If a line below includes the string "mathrm", copy it.

============

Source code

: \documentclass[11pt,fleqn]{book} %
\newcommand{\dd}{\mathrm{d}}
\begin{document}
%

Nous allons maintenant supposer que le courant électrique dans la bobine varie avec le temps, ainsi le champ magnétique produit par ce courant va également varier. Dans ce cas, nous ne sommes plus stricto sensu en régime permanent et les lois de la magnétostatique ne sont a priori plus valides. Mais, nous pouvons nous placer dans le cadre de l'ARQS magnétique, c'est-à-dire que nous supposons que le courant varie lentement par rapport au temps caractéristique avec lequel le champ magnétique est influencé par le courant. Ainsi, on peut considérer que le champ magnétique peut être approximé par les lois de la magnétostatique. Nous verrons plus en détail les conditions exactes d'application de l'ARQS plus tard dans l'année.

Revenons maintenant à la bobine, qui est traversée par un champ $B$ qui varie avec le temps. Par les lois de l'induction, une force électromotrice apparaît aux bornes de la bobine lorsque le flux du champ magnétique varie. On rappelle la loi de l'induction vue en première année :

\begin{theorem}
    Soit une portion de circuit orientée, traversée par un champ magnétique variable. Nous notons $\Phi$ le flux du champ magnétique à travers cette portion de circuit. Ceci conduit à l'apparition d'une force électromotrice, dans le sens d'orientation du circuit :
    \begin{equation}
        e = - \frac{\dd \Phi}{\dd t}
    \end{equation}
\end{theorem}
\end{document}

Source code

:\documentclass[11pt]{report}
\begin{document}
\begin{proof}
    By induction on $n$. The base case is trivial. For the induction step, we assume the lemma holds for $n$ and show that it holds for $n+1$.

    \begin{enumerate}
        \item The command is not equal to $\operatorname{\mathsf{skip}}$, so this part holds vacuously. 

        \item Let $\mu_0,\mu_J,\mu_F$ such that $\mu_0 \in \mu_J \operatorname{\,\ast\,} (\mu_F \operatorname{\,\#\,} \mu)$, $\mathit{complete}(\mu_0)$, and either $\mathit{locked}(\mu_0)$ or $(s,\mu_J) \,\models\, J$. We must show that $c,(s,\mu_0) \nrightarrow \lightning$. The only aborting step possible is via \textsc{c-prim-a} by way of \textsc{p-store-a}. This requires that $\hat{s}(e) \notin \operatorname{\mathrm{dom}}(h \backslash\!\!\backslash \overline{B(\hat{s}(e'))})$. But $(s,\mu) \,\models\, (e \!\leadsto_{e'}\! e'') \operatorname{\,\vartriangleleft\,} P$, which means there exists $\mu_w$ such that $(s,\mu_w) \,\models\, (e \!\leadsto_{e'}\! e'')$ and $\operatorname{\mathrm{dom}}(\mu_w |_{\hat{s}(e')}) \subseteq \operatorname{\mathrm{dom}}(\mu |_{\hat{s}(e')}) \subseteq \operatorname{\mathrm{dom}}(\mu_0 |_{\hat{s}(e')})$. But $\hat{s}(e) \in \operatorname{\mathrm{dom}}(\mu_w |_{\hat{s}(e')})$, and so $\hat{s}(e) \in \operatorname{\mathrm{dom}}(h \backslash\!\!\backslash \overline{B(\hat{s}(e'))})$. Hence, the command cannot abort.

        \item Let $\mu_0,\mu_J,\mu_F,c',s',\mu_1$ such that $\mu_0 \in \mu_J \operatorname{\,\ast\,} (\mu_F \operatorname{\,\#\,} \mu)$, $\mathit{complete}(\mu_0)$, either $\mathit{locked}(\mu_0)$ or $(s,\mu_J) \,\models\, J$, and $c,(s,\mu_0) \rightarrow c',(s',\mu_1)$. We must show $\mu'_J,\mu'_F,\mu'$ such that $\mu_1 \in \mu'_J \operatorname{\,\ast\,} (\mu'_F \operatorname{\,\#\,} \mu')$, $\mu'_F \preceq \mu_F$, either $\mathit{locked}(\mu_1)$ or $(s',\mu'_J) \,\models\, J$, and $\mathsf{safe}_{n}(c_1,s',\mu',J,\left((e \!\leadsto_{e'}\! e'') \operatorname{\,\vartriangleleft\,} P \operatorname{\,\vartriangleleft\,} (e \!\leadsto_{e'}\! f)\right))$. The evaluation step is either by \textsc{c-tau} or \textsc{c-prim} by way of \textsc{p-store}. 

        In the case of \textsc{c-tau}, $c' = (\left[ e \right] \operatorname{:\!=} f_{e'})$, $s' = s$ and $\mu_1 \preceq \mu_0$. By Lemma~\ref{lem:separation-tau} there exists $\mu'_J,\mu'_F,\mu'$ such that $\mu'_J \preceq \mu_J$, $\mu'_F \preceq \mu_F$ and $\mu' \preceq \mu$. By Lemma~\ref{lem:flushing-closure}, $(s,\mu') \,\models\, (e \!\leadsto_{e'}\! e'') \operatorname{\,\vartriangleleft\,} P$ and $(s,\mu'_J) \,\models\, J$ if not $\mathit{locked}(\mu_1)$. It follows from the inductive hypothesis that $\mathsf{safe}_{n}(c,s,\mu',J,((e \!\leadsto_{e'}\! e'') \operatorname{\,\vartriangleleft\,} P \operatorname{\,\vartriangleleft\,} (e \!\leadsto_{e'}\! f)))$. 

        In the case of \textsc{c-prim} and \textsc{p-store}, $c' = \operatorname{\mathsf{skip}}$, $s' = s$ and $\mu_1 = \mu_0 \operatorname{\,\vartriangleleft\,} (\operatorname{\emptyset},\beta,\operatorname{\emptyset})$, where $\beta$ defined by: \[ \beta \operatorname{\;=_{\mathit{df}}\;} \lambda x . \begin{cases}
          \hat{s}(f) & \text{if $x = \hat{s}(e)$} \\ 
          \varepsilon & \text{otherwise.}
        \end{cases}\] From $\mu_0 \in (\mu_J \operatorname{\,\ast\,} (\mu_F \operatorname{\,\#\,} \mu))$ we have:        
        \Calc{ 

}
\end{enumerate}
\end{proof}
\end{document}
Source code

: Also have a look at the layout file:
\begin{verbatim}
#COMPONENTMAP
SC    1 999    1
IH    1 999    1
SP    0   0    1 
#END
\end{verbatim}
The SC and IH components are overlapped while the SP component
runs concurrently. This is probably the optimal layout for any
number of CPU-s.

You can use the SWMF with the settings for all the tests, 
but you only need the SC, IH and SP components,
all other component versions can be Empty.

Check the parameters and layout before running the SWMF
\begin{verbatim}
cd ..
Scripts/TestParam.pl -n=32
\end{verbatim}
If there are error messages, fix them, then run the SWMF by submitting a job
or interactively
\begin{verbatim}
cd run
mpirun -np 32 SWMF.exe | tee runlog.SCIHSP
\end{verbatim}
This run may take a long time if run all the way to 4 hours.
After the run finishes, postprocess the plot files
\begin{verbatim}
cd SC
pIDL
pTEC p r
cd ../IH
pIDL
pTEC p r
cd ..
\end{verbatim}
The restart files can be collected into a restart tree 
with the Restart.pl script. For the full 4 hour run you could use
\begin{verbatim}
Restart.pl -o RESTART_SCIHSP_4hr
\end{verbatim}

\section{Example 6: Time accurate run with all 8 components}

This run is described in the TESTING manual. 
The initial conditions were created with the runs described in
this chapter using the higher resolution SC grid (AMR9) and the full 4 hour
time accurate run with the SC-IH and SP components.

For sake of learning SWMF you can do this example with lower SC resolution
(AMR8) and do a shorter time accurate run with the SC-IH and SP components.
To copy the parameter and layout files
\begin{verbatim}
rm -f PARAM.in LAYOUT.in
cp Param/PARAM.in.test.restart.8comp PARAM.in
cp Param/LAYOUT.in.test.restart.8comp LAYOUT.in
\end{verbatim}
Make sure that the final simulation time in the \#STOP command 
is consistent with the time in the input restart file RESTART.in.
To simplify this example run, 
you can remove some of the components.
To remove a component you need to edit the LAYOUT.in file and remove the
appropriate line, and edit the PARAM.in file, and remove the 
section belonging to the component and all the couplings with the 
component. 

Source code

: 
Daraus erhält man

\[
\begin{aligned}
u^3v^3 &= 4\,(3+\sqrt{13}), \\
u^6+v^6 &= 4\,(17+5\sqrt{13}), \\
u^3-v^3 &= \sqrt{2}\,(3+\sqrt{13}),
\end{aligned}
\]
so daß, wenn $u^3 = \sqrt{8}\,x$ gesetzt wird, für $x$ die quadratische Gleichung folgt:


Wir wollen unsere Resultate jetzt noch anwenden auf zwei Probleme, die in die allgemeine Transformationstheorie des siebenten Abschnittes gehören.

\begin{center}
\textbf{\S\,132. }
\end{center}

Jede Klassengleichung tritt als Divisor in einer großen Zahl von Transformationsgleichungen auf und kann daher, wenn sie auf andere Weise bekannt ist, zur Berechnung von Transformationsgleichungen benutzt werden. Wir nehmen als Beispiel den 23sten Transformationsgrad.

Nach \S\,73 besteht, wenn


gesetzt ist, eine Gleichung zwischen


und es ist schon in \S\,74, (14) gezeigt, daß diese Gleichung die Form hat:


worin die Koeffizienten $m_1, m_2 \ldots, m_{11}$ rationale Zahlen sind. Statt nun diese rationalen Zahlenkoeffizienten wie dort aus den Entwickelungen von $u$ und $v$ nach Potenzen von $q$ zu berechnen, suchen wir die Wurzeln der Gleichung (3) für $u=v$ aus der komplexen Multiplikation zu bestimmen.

============

**SOLUTION TO THIS EXERCISE:**
\newcommand{\dd}{\mathrm{d}}
        \item Let $\mu_0,\mu_J,\mu_F$ such that $\mu_0 \in \mu_J \operatorname{\,\ast\,} (\mu_F \operatorname{\,\#\,} \mu)$, $\mathit{complete}(\mu_0)$, and either $\mathit{locked}(\mu_0)$ or $(s,\mu_J) \,\models\, J$. We must show that $c,(s,\mu_0) \nrightarrow \lightning$. The only aborting step possible is via \textsc{c-prim-a} by way of \textsc{p-store-a}. This requires that $\hat{s}(e) \notin \operatorname{\mathrm{dom}}(h \backslash\!\!\backslash \overline{B(\hat{s}(e'))})$. But $(s,\mu) \,\models\, (e \!\leadsto_{e'}\! e'') \operatorname{\,\vartriangleleft\,} P$, which means there exists $\mu_w$ such that $(s,\mu_w) \,\models\, (e \!\leadsto_{e'}\! e'')$ and $\operatorname{\mathrm{dom}}(\mu_w |_{\hat{s}(e')}) \subseteq \operatorname{\mathrm{dom}}(\mu |_{\hat{s}(e')}) \subseteq \operatorname{\mathrm{dom}}(\mu_0 |_{\hat{s}(e')})$. But $\hat{s}(e) \in \operatorname{\mathrm{dom}}(\mu_w |_{\hat{s}(e')})$, and so $\hat{s}(e) \in \operatorname{\mathrm{dom}}(h \backslash\!\!\backslash \overline{B(\hat{s}(e'))})$. Hence, the command cannot abort.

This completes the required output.